Puy de Fourches is wat moderner: het hedendaags centrum met gemeentehuis, school en feestzaal – wat wil de Perigordijn nog meer (café?) rond de kerk van Onze lieve vrouwe, die door de Tempeliers werd gesticht. De hedendaagse kerk is het resultaat van een restauratie uit 1688. Vanaf het pleintje voor de kerk (vroeger begraafplaats) kunt ub bij helder weer de bergen van de Auvergne zien. U kunt hier slapen in gites
EYVIRAT
Eyvirat is een plattelandsgemeente die vooral rust te bieden heeft. En vele soorten landschappen. U kunt er door heen wandelen over drie uitgezette wandelroutes. Behalve het hoofddorp (de bourg) vindt u her en der gehuchten.
Sinds 1891 is het hier op de 2e zondag in augustus feest. Men toont dan de rozenkrans van het jaar. Deze gebeurtenis komt voort uit een nalatenschap van een bewoonster die een fonds gesticht had waaruit ieder jaar twee jonge, arme dames geld ontvingen: zij moest wel uit Eyvirat komen en een deugdzaam bestaan leiden. Inmiddels bestaat het fonds niet meer, maar nog altijd worden jonge dames op deze dag in het zonlicht geplaatst.
AGONAC
Agonac is een flinke plaats in de valley van de Beauronne: de prehistorische vindplaatsen van Borie-Vieille en Cadagnes getuigen van langdurige menselijke aanwezigheid.
In de 10e eeuw kiest de bisschop de huidige plaats voor Agonac. De moeilijk toegankelijke heuvel is ideaal en vier forten moeten bescherming bieden aan de bewoners: vooral de noormannen zijn in die tijd een ware plaag. Het kasteel van vandaag is waarschijnlijk ooit een van de vier forten geweest. In Agonac vindt u verder nog een 13e eeuwse kerk en tal van kleinere oude herinneringen.
SAINT FRONT D'ALEMPS
Een klein stadje waar het goed vertoeven is. Het licht in een mooi valleitje waaruit de rivier de Alemps zich in de Beauronne stort en licht mooi tussen Brantôme, Thiviers en Périgueux.

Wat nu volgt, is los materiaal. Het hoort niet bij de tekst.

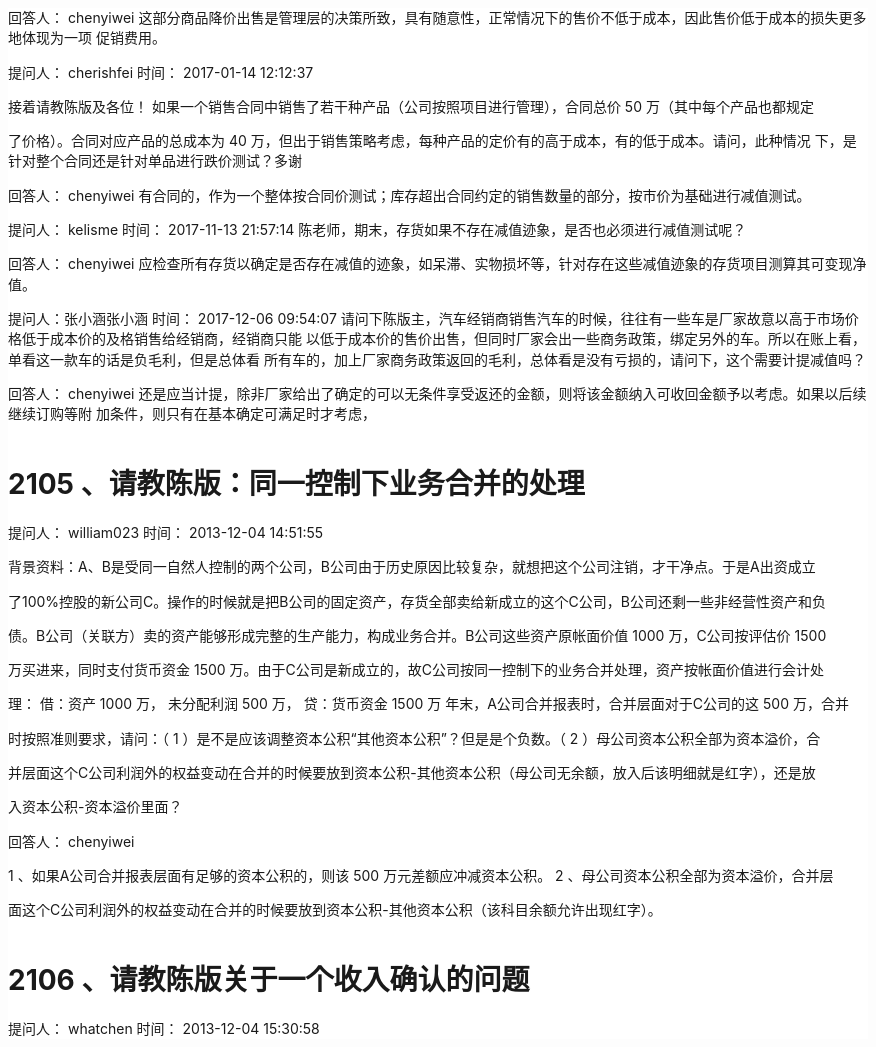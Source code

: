 回答人： chenyiwei
这部分商品降价出售是管理层的决策所致，具有随意性，正常情况下的售价不低于成本，因此售价低于成本的损失更多地体现为一项
促销费用。

提问人： cherishfei 时间： 2017-01-14 12:12:37

接着请教陈版及各位！ 如果一个销售合同中销售了若干种产品（公司按照项目进行管理），合同总价 50 万（其中每个产品也都规定

了价格）。合同对应产品的总成本为 40 万，但出于销售策略考虑，每种产品的定价有的高于成本，有的低于成本。请问，此种情况
下，是针对整个合同还是针对单品进行跌价测试？多谢

回答人： chenyiwei
有合同的，作为一个整体按合同价测试；库存超出合同约定的销售数量的部分，按市价为基础进行减值测试。

提问人： kelisme 时间： 2017-11-13 21:57:14
陈老师，期末，存货如果不存在减值迹象，是否也必须进行减值测试呢？

回答人： chenyiwei
应检查所有存货以确定是否存在减值的迹象，如呆滞、实物损坏等，针对存在这些减值迹象的存货项目测算其可变现净值。

提问人：张小涵张小涵 时间： 2017-12-06 09:54:07
请问下陈版主，汽车经销商销售汽车的时候，往往有一些车是厂家故意以高于市场价格低于成本价的及格销售给经销商，经销商只能
以低于成本价的售价出售，但同时厂家会出一些商务政策，绑定另外的车。所以在账上看，单看这一款车的话是负毛利，但是总体看
所有车的，加上厂家商务政策返回的毛利，总体看是没有亏损的，请问下，这个需要计提减值吗？

回答人： chenyiwei
还是应当计提，除非厂家给出了确定的可以无条件享受返还的金额，则将该金额纳入可收回金额予以考虑。如果以后续继续订购等附
加条件，则只有在基本确定可满足时才考虑，

# 2105 、请教陈版：同一控制下业务合并的处理

提问人： william023 时间： 2013-12-04 14:51:55

背景资料：A、B是受同一自然人控制的两个公司，B公司由于历史原因比较复杂，就想把这个公司注销，才干净点。于是A出资成立

了100%控股的新公司C。操作的时候就是把B公司的固定资产，存货全部卖给新成立的这个C公司，B公司还剩一些非经营性资产和负

债。B公司（关联方）卖的资产能够形成完整的生产能力，构成业务合并。B公司这些资产原帐面价值 1000 万，C公司按评估价 1500

万买进来，同时支付货币资金 1500 万。由于C公司是新成立的，故C公司按同一控制下的业务合并处理，资产按帐面价值进行会计处

理： 借：资产 1000 万， 未分配利润 500 万， 贷：货币资金 1500 万 年末，A公司合并报表时，合并层面对于C公司的这 500 万，合并

时按照准则要求，请问：（ 1 ）是不是应该调整资本公积“其他资本公积”？但是是个负数。（ 2 ）母公司资本公积全部为资本溢价，合

并层面这个C公司利润外的权益变动在合并的时候要放到资本公积-其他资本公积（母公司无余额，放入后该明细就是红字），还是放

入资本公积-资本溢价里面？

回答人： chenyiwei

1 、如果A公司合并报表层面有足够的资本公积的，则该 500 万元差额应冲减资本公积。 2 、母公司资本公积全部为资本溢价，合并层

面这个C公司利润外的权益变动在合并的时候要放到资本公积-其他资本公积（该科目余额允许出现红字）。

# 2106 、请教陈版关于一个收入确认的问题

提问人： whatchen 时间： 2013-12-04 15:30:58
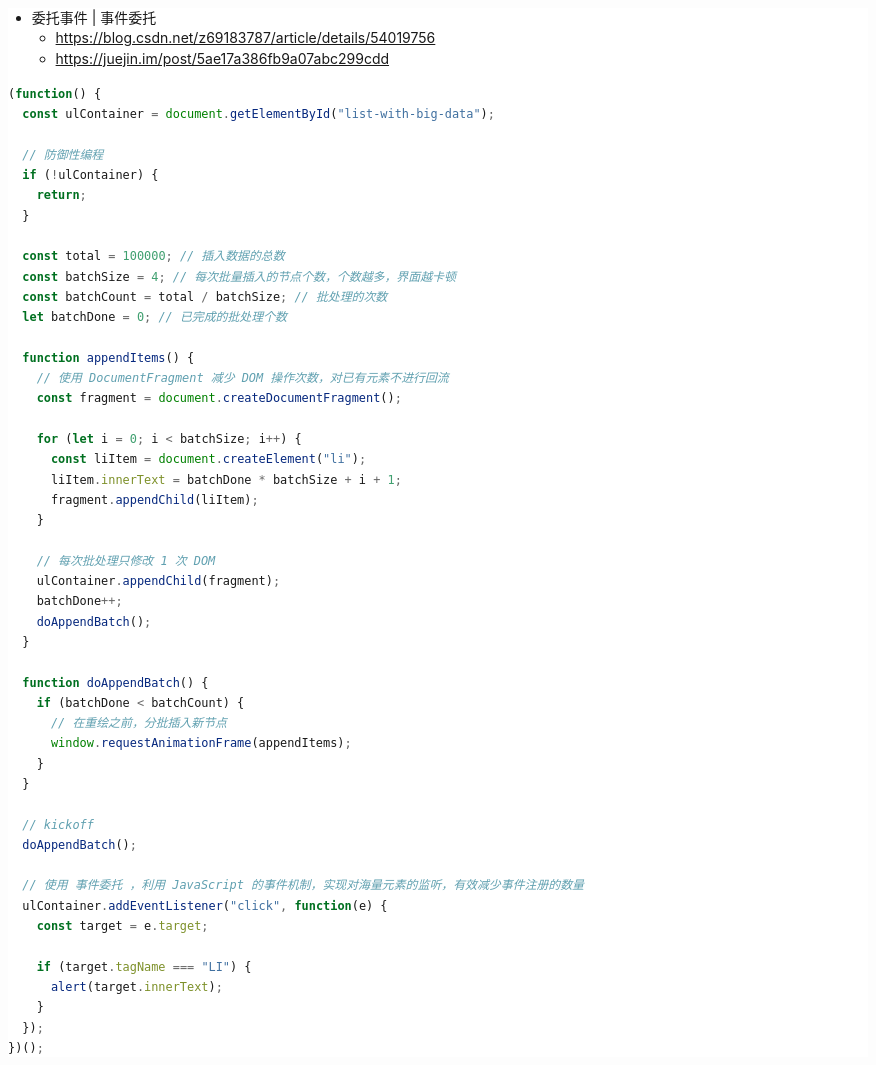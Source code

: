 - 委托事件 | 事件委托
  - https://blog.csdn.net/z69183787/article/details/54019756
  - https://juejin.im/post/5ae17a386fb9a07abc299cdd
```js
(function() {
  const ulContainer = document.getElementById("list-with-big-data");

  // 防御性编程
  if (!ulContainer) {
    return;
  }

  const total = 100000; // 插入数据的总数
  const batchSize = 4; // 每次批量插入的节点个数，个数越多，界面越卡顿
  const batchCount = total / batchSize; // 批处理的次数
  let batchDone = 0; // 已完成的批处理个数

  function appendItems() {
    // 使用 DocumentFragment 减少 DOM 操作次数，对已有元素不进行回流
    const fragment = document.createDocumentFragment();

    for (let i = 0; i < batchSize; i++) {
      const liItem = document.createElement("li");
      liItem.innerText = batchDone * batchSize + i + 1;
      fragment.appendChild(liItem);
    }

    // 每次批处理只修改 1 次 DOM
    ulContainer.appendChild(fragment);
    batchDone++;
    doAppendBatch();
  }

  function doAppendBatch() {
    if (batchDone < batchCount) {
      // 在重绘之前，分批插入新节点
      window.requestAnimationFrame(appendItems);
    }
  }

  // kickoff
  doAppendBatch();

  // 使用 事件委托 ，利用 JavaScript 的事件机制，实现对海量元素的监听，有效减少事件注册的数量
  ulContainer.addEventListener("click", function(e) {
    const target = e.target;

    if (target.tagName === "LI") {
      alert(target.innerText);
    }
  });
})();
```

In dit oude plaatsje vindt u volop herinneringen aan het verleden: een oude kerk, de sites van la Roche Pontissac en Pompis, de heerlijkheid Brochard de ruïne van het château de Rochemorin et dingen als de duivenil van Masset maar ook de cabane de vigne (druivenschuur) en de oude broodoven van het dorp.
VAL DE DRONNE
Alle plaatsjes in het bovenstaand overzicht zijn toeristisch verenigd in de Val de Dronne. De Dronne is zeer zeker een van de mooiste riviertjes van Frankrijk. In de zomermaanden is er bijna iedere dag wel een evenment in één van de gemeentes in de omgeving.
Vanuit deze omgeving zijn tal van kastelen, abdijen te bereiken. Niet in de Dordogne, maar wel van hieruit te bereiken en in de vallei van de Dronne is ook de ondergrondse kerk van Aubeterre (Charente), zeer de moeite waard. Het dorpje hoort zelf bij de reeks van mooie dorpjes van Frankrijk.
Verder kunt u kayakken in Brantome, Bourdeilles en Isle, zwemmen in de rivieren en in het plan d’eau van Isle. Vissen kan overal en de omgeving kent diverse vliegclubjes voor hen die hun vlieguren moeten maken voor hun vliegbrevet.